Here is my summary with the marketing bullshit ripped out.

Falcon configuration is shipped with both direct driver updates ("sensor content"), and out of band ("rapid response content"). "Sensor Content" are scripts (*) that ship with the driver. "Rapid response content" are data that can be delivered dynamically.

One way that "Rapid Response Content" is implemented is with templated "Sensor Content" scripts. CrowdStrike can keep the behavior the same but adjust the parameters by shipping "channel" files that fill in the templates.

"Sensor content", including the templates, are a part of the normal test and release process and goes through testing/verification before being signed/shipped. Customers have control over rollouts and testing.

"Rapid Response Content" is deployed through a different channel that customers do not have control over. Crowdstrike shipped a broken channel file that passed validation but was not tested.

They are going to fix this by adding testing of "rapid response" content updates and support the same rollout logic they do for the driver itself.

(*) I'm using the word "script" here loosely. I don't know what these things are, but they sound like scripts.

---

In other words, they have scripts that would crash given garbage arguments. The validator is supposed to check this before they ship, but the validator screwed it up (why is this a part of release and not done at runtime? (!)). It appears they did not test it, they do not do canary deployments or support rollout of these changes, and everything broke.

Corrupting these channel files sounds like a promising way to attack CS, I wonder if anyone is going down that road.

[hello_moto]

> Corrupting these channel files sounds like a promising way to attack CS, I wonder if anyone is going down that road.

Would have happened long time ago if it was that easy no?

[duped]

How do we know it hasn't?

[hello_moto]

If it happened, the industry would have known by now.

The group behind it will come out to the public.

[sudosysgen]

This would be the kind of vulnerability that would be worth millions of dollars and used for targeted attacks and/or by state actors. It could take years to uncover (like Pegasus, which took 5 years to be discovered) or never be uncovered at all.

[cjbprime]

Probably not, if you're implying remote code execution -- it was an out of bounds READ operation, not write, causing an immediate crash. Unlikely to be useful for anything other than taking systems offline (which can certainly be useful, but is not RCE).

[sudosysgen]

It was a read operation during bytecode template initialization, in a driver that reads userland memory.
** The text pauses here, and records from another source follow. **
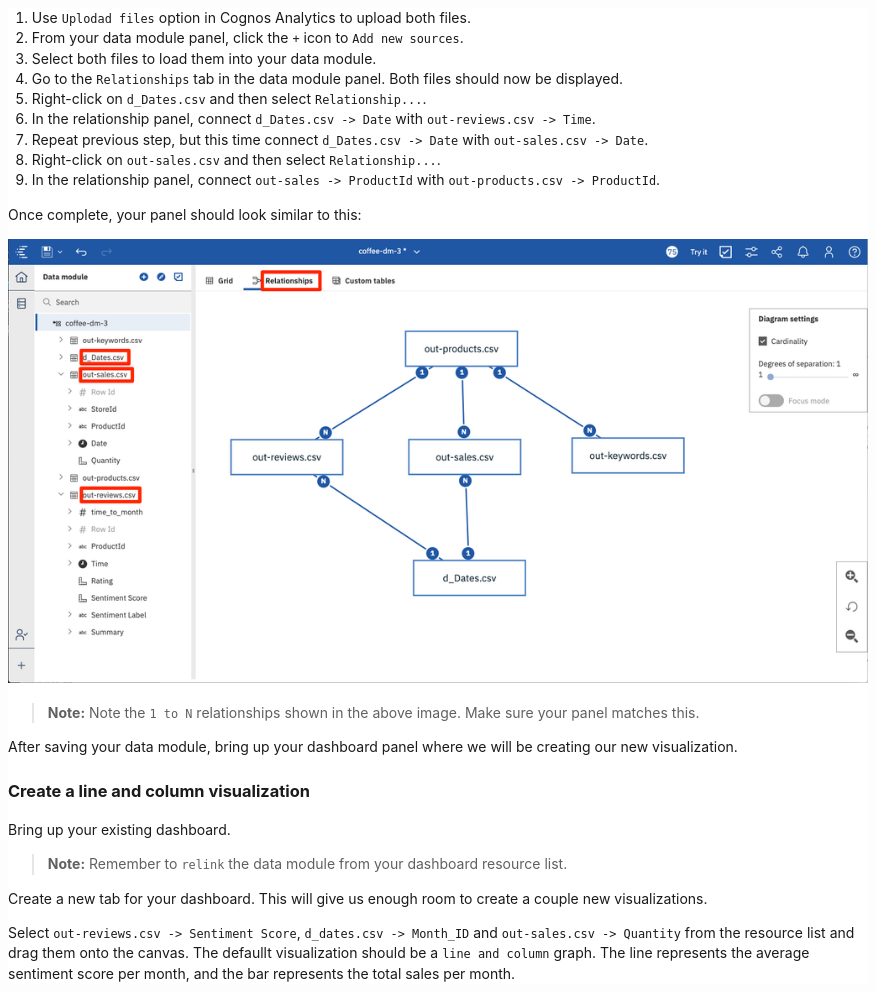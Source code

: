   1. Use `Uplodad files` option in Cognos Analytics to upload both files.
  1. From your data module panel, click the `+` icon to `Add new sources`.
  1. Select both files to load them into your data module.
  1. Go to the `Relationships` tab in the data module panel. Both files should now be displayed.
  1. Right-click on `d_Dates.csv` and then select `Relationship...`.
  1. In the relationship panel, connect `d_Dates.csv -> Date` with `out-reviews.csv -> Time`.
  1. Repeat previous step, but this time connect `d_Dates.csv -> Date` with `out-sales.csv -> Date`.
  1. Right-click on `out-sales.csv` and then select `Relationship...`.
  1. In the relationship panel, connect `out-sales -> ProductId` with `out-products.csv -> ProductId`.

  Once complete, your panel should look similar to this:

  ![dm-1-date-relationships](doc/source/images/dm-1-date-relationships.png)

  >**Note:** Note the `1 to N` relationships shown in the above image. Make sure your panel matches this.

After saving your data module, bring up your dashboard panel where we will be creating our new visualization.

### Create a line and column visualization

Bring up your existing dashboard.

>**Note:** Remember to `relink` the data module from your dashboard resource list.

Create a new tab for your dashboard. This will give us enough room to create a couple new visualizations.

Select `out-reviews.csv -> Sentiment Score`, `d_dates.csv -> Month_ID` and `out-sales.csv -> Quantity` from the resource list and drag them onto the canvas. The defaullt visualization should be a `line and column` graph. The line represents the average sentiment score per month, and the bar represents the total sales per month.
An out of bound read operation to load code in a driver that maps user memory can easily lead to code execution and privilege escalation: if the attacker finds a way to get the out of bound read into memory they control, they could cause the driver to load a manufactured template and inject bytecode.
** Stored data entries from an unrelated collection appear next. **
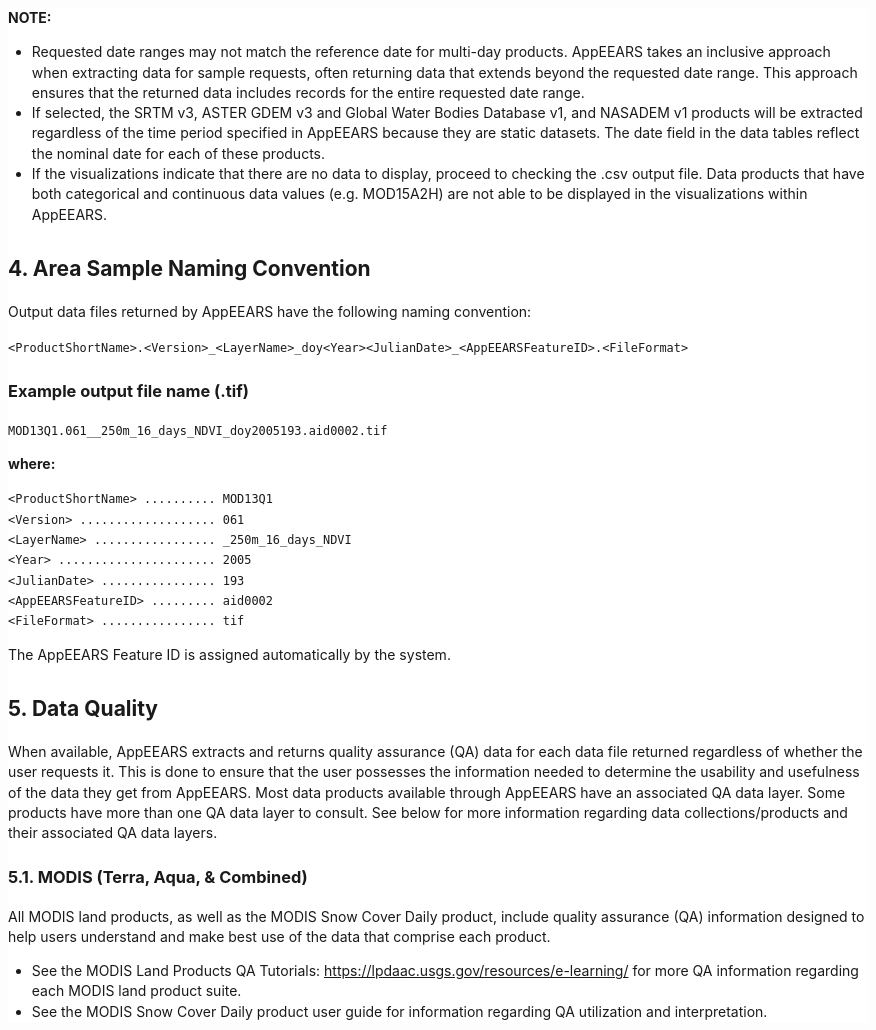 **NOTE:**  

- Requested date ranges may not match the reference date for multi-day products. AppEEARS takes an inclusive approach when extracting data for sample requests, often returning data that extends beyond the requested date range. This approach ensures that the returned data includes records for the entire requested date range.  
- If selected, the SRTM v3, ASTER GDEM v3 and Global Water Bodies Database v1, and NASADEM v1 products will be extracted regardless of the time period specified in AppEEARS because they are static datasets. The date field in the data tables reflect the nominal date for each of these products.  
- If the visualizations indicate that there are no data to display, proceed to checking the .csv output file. Data products that have both categorical and continuous data values (e.g. MOD15A2H) are not able to be displayed in the visualizations within AppEEARS.  

## 4. Area Sample Naming Convention  

Output data files returned by AppEEARS have the following naming convention:  

`<ProductShortName>.<Version>_<LayerName>_doy<Year><JulianDate>_<AppEEARSFeatureID>.<FileFormat>`  

### Example output file name (.tif)  

    MOD13Q1.061__250m_16_days_NDVI_doy2005193.aid0002.tif  

**where:**  

    <ProductShortName> .......... MOD13Q1  
    <Version> ................... 061  
    <LayerName> ................. _250m_16_days_NDVI  
    <Year> ...................... 2005  
    <JulianDate> ................ 193  
    <AppEEARSFeatureID> ......... aid0002  
    <FileFormat> ................ tif

The AppEEARS Feature ID is assigned automatically by the system.  

## 5. Data Quality  

When available, AppEEARS extracts and returns quality assurance (QA) data for each data file returned regardless of whether the user requests it. This is done to ensure that the user possesses the information needed to determine the usability and usefulness of the data they get from AppEEARS. Most data products available through AppEEARS have an associated QA data layer. Some products have more than one QA data layer to consult. See below for more information regarding data collections/products and their associated QA data layers.  

### 5.1. MODIS (Terra, Aqua, & Combined)  

All MODIS land products, as well as the MODIS Snow Cover Daily product, include quality assurance (QA) information designed to help users understand and make best use of the data that comprise each product.  

- See the MODIS Land Products QA Tutorials: <https://lpdaac.usgs.gov/resources/e-learning/> for more QA information regarding each MODIS land product suite.
- See the MODIS Snow Cover Daily product user guide for information regarding QA utilization and interpretation.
It's not clear that this specific vulnerability is exploitable, but it's exactly the kind of vulnerability that could be exploited for code execution.

[WatchDog]

> Corrupting these channel files sounds like a promising way to attack CS, I wonder if anyone is going down that road.

You would have to get into the supply chain to do much damage.

Otherwise, you would somehow need access to the hosts running the agent.

If you a threat-actor that already has access to hosts running CS, at a scale that would make the news, why would you blow your access on trying to ruin CS's reputation further?

Perhaps if you are a vendor of a competing or adjacent product that deploys an agent, you could deliberately try and crash the CS agent, but you would be caught.